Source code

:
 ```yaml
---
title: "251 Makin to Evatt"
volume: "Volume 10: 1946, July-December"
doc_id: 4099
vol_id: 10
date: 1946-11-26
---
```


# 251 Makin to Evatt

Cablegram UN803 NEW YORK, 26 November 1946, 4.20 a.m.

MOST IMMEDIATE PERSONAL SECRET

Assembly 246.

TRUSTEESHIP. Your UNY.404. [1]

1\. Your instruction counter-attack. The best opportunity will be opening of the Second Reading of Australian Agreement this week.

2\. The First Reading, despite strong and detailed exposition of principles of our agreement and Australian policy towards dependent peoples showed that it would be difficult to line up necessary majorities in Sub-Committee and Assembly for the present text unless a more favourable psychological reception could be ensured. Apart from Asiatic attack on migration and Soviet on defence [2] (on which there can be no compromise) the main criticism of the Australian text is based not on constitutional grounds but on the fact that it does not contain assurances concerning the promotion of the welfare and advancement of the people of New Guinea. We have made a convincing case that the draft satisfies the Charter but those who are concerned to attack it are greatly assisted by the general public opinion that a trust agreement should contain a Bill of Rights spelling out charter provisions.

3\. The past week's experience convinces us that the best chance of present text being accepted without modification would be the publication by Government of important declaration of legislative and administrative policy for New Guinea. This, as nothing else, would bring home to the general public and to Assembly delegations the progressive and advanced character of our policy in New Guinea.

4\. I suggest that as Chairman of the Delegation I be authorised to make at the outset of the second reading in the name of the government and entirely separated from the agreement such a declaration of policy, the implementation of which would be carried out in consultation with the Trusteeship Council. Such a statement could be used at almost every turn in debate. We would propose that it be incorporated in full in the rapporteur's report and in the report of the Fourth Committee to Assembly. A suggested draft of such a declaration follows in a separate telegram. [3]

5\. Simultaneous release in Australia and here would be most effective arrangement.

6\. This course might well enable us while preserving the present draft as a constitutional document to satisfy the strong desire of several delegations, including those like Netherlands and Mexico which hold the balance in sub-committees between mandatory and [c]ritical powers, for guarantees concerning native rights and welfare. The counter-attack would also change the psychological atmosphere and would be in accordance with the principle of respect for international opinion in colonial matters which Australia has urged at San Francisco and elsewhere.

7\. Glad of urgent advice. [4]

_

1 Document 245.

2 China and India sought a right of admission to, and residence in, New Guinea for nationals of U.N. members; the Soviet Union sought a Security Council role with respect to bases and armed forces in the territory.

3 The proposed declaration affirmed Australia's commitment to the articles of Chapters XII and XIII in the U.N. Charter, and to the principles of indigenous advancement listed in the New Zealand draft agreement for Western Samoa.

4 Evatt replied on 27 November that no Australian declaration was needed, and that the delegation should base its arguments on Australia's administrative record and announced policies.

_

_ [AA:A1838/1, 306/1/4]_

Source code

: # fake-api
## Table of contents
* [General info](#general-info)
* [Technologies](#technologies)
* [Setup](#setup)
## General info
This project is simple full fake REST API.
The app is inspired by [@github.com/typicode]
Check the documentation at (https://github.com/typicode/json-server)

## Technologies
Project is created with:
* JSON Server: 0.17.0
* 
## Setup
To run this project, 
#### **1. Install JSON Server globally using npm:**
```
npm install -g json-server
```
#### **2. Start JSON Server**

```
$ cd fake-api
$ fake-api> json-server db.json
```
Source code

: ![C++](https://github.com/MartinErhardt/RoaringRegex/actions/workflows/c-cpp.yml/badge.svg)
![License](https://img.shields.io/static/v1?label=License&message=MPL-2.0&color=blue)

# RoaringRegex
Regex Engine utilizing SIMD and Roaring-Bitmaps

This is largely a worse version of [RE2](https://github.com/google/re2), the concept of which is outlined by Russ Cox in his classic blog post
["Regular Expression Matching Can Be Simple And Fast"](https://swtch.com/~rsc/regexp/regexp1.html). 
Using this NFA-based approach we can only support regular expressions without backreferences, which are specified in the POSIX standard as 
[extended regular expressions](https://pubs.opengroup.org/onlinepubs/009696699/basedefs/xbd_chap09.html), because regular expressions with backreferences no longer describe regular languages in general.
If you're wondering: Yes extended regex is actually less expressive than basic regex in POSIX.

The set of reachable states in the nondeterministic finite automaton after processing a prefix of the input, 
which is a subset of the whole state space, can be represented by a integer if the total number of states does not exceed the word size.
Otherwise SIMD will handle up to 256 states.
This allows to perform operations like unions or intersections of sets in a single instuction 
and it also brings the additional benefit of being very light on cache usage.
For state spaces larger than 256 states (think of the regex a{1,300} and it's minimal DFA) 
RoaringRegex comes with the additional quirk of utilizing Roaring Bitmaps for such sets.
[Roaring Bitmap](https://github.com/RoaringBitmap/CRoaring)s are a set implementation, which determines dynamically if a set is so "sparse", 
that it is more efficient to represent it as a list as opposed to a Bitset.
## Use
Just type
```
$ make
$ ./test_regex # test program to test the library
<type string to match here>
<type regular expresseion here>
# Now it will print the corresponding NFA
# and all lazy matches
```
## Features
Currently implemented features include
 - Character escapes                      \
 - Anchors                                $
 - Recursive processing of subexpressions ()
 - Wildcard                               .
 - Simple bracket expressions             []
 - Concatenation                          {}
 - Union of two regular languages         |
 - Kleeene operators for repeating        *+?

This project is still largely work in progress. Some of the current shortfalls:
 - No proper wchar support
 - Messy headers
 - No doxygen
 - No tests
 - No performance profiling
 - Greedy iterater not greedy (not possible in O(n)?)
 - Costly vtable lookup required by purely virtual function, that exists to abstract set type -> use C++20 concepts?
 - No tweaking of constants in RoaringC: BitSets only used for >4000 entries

——

WHAT YOU HAVE TO DO >> Please reproduce exactly the lines in the listing above from the one containing "# RoaringRegex" through the one containing "[Roaring Bitmap](https://github.com/RoaringBitmap/CRoaring)s are", both included, and nothing more.

OUTPUT OF THE EXERCISE >>
# RoaringRegex
Regex Engine utilizing SIMD and Roaring-Bitmaps

This is largely a worse version of [RE2](https://github.com/google/re2), the concept of which is outlined by Russ Cox in his classic blog post
["Regular Expression Matching Can Be Simple And Fast"](https://swtch.com/~rsc/regexp/regexp1.html). 
Using this NFA-based approach we can only support regular expressions without backreferences, which are specified in the POSIX standard as 
[extended regular expressions](https://pubs.opengroup.org/onlinepubs/009696699/basedefs/xbd_chap09.html), because regular expressions with backreferences no longer describe regular languages in general.
If you're wondering: Yes extended regex is actually less expressive than basic regex in POSIX.

The set of reachable states in the nondeterministic finite automaton after processing a prefix of the input, 
which is a subset of the whole state space, can be represented by a integer if the total number of states does not exceed the word size.
Otherwise SIMD will handle up to 256 states.
This allows to perform operations like unions or intersections of sets in a single instuction 
and it also brings the additional benefit of being very light on cache usage.
For state spaces larger than 256 states (think of the regex a{1,300} and it's minimal DFA) 
RoaringRegex comes with the additional quirk of utilizing Roaring Bitmaps for such sets.
[Roaring Bitmap](https://github.com/RoaringBitmap/CRoaring)s are a set implementation, which determines dynamically if a set is so "sparse", 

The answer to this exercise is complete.